CBS has assured Norman Steinberg, the show's creator and executive producer, that "Doctor, Doctor" will return later this year and that it is still a "definite candidate" for the network's fall lineup. It remains in production. But Steinberg isn't thrilled about going off the air--even temporarily.
"I wish I did feel confident," he said. "I'm in love with my show and confused as to where it's going to be. I do think it would have been better if we just stayed on the air and ran new episodes and reruns until the fall, just to keep us up there. I don't want to be forgotten."
During the last several months, "Doctor, Doctor" and its star, Matt Frewer (of "Max Headroom" fame), have tried to straddle the perilous fence that separates successful mainstream TV sitcoms and the handful of nutty, demented comedy series that break with the medium's familiar formulas but leave behind a large part of the audience in the process. "Sledge Hammer!," "Police Squad," "Quark," "When Things Were Rotten"--every few years one network or another attempts to resurrect the bent but popular antics of Mel Brooks and Buck Henry's 1965-70 series "Get Smart" with parodies, sight-gags and bizarre characters. Except for "Mork and Mindy," ABC's 1978-1982 series that offset Robin Williams' improvisational madness with traditional sitcom trappings and a love story, most have suffered a quick death.
"Looniness is hard to maintain from week to week," Steinberg said. "My heart is still in lunacy, but when the point is just lunacy, even inspired lunacy, I don't think it holds up on weekly television because it's not connected to anything."
It is easy to see why Steinberg has been insistent about making sure "Doctor, Doctor" is perceived as more than just uproarious high jinks, no matter how hysterical they might be. He learned his lesson.

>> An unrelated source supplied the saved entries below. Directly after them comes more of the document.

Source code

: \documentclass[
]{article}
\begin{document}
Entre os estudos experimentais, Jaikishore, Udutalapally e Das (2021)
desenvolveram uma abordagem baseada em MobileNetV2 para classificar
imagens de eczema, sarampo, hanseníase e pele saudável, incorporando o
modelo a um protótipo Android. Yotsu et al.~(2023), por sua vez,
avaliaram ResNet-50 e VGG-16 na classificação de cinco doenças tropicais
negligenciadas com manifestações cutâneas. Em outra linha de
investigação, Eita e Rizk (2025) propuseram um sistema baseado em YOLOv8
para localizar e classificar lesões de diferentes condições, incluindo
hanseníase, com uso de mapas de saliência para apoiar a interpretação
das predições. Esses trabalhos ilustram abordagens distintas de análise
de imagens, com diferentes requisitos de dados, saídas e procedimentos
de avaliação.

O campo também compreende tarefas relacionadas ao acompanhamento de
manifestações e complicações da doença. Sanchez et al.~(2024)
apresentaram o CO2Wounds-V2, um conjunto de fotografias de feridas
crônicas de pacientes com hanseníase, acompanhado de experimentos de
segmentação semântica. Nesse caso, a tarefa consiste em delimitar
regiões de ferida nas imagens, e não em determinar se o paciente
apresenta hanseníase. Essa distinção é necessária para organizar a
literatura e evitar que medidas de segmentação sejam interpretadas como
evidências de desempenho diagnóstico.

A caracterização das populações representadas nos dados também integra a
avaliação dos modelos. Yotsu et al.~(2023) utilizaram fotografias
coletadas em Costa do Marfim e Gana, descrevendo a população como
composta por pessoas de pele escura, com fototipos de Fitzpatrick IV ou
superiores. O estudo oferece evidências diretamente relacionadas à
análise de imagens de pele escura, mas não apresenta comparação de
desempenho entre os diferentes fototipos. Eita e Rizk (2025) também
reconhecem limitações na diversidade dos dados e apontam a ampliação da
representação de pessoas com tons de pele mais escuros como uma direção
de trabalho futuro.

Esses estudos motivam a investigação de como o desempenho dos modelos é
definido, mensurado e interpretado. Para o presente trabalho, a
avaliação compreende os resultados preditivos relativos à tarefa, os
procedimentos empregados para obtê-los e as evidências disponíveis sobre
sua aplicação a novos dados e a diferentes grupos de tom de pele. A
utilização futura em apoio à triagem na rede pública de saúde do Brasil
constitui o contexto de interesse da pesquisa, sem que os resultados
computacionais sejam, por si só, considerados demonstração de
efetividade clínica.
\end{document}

In 1975, riding the success of "Blazing Saddles"--a movie they co-wrote with three others and that Brooks directed--Steinberg and Brooks again teamed up on "When Things Were Rotten," a TV satire on the legend of Robin Hood and his merry band. The show was hailed as one of the most inventive of its day, but it lasted only a few months.
"We all pour our hearts into these things, and you think that they are the best stuff that has ever been conceived," Steinberg said. "And when it gets canceled quickly, it breaks your heart."
As a collaborator with Brooks and the co-writer of such films as "Johnny Dangerously" and "My Favorite Year," Steinberg has earned a reputation for producing loony stuff. But when then-CBS Entertainment President Kim LeMasters asked him to create another "Get Smart"-type show two years ago, Steinberg refused. He offered instead "to cut the difference" with a series about an oddball character who nonetheless functions in a conventional world. The result was "Doctor, Doctor," which premiered last June.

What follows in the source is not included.